_INFORMATION GIVEN_.
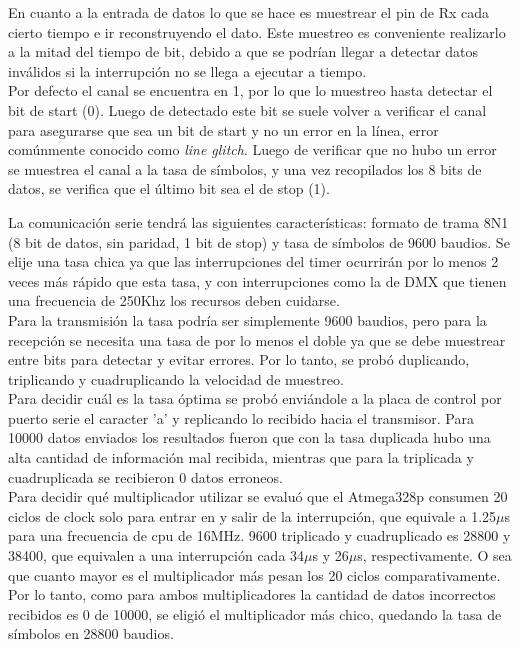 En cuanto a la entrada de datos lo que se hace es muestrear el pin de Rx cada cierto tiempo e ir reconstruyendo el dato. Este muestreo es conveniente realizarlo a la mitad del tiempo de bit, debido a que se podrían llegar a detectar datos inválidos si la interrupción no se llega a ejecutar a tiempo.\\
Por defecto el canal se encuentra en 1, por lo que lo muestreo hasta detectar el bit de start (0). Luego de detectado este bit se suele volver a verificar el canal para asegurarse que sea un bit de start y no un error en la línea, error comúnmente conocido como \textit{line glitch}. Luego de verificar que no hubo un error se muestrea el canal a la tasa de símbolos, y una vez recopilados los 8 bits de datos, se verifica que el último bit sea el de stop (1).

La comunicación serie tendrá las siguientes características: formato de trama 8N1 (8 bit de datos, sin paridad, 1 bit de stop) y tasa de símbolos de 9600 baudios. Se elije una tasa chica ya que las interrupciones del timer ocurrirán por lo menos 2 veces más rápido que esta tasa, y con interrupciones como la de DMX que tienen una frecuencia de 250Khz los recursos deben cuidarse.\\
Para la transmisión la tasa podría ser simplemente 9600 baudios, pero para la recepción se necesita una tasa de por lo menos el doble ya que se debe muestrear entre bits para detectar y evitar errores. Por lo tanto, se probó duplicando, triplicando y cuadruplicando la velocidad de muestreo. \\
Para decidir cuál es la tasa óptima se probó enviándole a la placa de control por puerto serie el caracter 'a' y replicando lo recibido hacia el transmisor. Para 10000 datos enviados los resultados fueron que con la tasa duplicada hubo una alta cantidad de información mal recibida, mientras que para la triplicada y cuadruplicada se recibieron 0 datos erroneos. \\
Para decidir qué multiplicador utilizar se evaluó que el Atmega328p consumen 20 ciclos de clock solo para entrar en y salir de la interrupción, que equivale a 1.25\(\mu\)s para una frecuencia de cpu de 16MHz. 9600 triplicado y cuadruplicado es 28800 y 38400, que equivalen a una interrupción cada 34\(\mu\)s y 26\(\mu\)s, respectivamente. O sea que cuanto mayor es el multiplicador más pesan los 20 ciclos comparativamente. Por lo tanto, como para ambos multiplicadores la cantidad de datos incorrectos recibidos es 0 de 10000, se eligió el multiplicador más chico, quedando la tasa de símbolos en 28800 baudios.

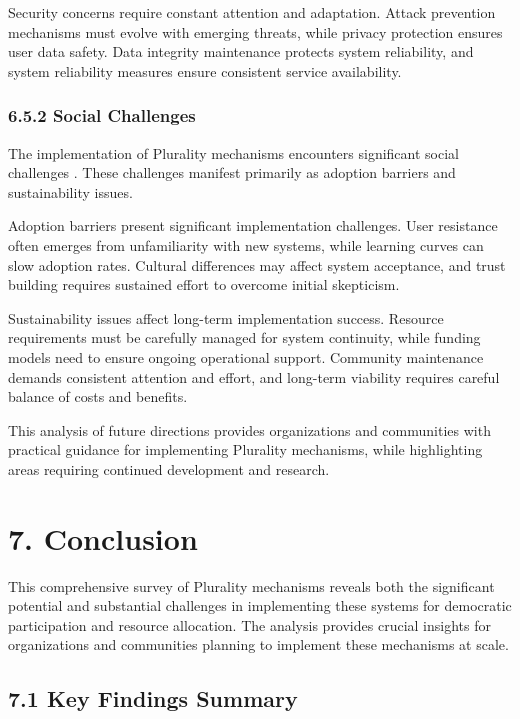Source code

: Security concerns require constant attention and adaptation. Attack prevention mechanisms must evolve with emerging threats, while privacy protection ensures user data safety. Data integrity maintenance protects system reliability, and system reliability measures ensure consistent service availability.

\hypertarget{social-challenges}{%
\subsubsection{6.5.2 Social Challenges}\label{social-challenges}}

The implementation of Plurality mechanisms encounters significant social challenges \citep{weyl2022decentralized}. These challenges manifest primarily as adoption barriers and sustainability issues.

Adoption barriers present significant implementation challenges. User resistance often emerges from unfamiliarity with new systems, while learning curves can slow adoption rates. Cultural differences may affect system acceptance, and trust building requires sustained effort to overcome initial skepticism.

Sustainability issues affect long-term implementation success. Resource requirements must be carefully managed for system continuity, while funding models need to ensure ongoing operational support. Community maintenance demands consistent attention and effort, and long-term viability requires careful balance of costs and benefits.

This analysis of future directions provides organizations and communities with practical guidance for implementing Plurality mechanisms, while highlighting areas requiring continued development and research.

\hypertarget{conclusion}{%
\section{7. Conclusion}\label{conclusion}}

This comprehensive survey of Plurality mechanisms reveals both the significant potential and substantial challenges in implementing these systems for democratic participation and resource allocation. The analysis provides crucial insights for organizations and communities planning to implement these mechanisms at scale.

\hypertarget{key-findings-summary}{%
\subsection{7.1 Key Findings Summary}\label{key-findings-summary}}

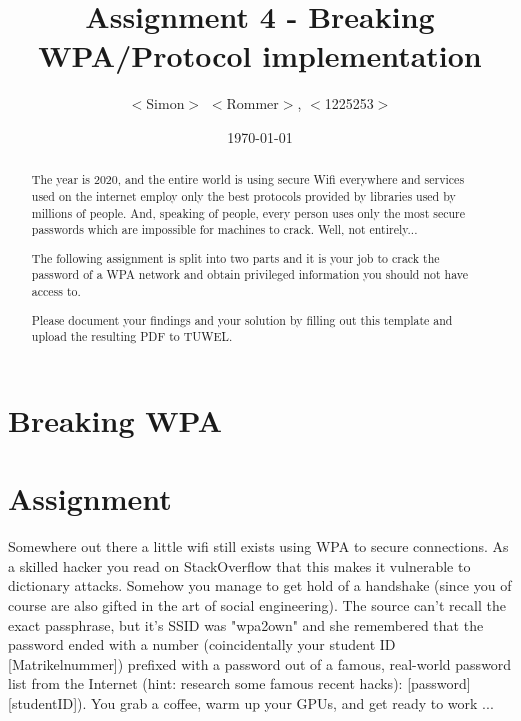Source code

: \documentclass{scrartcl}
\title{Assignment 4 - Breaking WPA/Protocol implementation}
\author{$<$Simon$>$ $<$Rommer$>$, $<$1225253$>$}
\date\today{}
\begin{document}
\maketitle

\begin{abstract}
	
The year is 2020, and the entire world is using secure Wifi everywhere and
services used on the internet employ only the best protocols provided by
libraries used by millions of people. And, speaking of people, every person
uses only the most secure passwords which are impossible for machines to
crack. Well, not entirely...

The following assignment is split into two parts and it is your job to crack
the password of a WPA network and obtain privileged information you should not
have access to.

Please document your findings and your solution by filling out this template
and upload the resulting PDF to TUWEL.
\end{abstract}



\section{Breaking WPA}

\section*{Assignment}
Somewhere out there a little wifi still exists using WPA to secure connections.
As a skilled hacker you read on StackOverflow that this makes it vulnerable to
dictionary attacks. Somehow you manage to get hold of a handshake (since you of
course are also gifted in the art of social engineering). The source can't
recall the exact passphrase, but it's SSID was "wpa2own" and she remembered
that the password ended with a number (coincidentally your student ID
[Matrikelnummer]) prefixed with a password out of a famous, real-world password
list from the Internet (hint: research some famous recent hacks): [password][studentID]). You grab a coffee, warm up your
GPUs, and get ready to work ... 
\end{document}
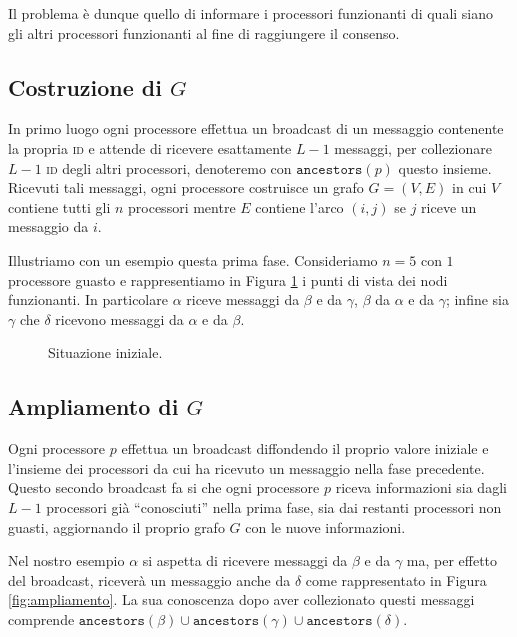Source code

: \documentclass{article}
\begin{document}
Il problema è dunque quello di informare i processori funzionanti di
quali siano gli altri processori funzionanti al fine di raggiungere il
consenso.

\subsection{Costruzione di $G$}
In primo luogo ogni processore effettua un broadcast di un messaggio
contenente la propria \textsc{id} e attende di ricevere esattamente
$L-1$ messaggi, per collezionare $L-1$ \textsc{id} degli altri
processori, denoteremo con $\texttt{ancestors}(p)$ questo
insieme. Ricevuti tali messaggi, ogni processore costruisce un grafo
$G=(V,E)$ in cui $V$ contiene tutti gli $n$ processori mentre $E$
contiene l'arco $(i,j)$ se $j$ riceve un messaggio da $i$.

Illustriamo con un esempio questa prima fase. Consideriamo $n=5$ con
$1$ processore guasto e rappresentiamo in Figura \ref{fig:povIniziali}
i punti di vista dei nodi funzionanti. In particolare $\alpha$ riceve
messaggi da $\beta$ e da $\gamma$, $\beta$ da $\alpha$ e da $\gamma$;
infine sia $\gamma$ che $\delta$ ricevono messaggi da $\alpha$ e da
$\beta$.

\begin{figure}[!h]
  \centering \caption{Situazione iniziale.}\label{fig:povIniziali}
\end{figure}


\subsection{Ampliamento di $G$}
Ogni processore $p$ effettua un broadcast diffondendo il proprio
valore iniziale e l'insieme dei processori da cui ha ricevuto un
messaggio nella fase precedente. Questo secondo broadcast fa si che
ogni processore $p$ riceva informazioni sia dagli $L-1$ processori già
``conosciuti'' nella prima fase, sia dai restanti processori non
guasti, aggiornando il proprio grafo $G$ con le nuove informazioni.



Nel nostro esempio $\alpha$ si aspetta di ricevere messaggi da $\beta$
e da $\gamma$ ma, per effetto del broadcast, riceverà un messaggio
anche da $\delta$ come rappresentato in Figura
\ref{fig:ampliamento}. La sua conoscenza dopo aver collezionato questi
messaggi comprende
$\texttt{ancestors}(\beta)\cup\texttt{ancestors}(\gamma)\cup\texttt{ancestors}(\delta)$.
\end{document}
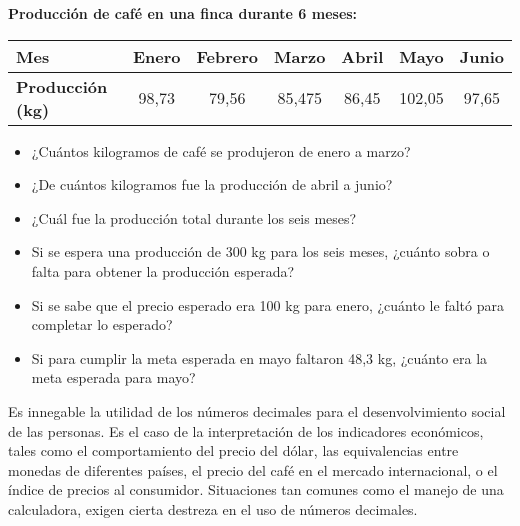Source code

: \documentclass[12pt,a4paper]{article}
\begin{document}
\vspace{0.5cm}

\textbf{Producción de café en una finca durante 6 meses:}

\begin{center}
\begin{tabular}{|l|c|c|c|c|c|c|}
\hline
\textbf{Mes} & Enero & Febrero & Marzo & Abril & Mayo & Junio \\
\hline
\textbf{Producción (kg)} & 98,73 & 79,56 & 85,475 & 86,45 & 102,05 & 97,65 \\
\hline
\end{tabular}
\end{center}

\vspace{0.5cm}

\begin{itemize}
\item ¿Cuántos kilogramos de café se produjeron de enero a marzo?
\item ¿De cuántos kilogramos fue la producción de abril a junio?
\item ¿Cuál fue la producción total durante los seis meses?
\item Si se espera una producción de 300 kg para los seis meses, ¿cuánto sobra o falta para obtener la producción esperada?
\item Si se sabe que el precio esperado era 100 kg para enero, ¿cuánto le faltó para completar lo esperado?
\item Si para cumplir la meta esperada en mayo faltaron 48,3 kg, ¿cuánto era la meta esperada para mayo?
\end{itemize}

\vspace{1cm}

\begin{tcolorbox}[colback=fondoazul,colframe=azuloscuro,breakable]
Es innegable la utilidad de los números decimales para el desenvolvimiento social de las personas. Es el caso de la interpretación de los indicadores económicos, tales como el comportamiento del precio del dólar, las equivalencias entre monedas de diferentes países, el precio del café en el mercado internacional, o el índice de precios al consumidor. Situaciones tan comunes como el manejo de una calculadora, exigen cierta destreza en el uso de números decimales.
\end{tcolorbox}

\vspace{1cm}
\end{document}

_HOW TO COMPLETE THIS TASK_. Go through the records above. Copy each line in which the string "kilogramos" appears.

_RESPONSE AREA_.
\item ¿Cuántos kilogramos de café se produjeron de enero a marzo?
\item ¿De cuántos kilogramos fue la producción de abril a junio?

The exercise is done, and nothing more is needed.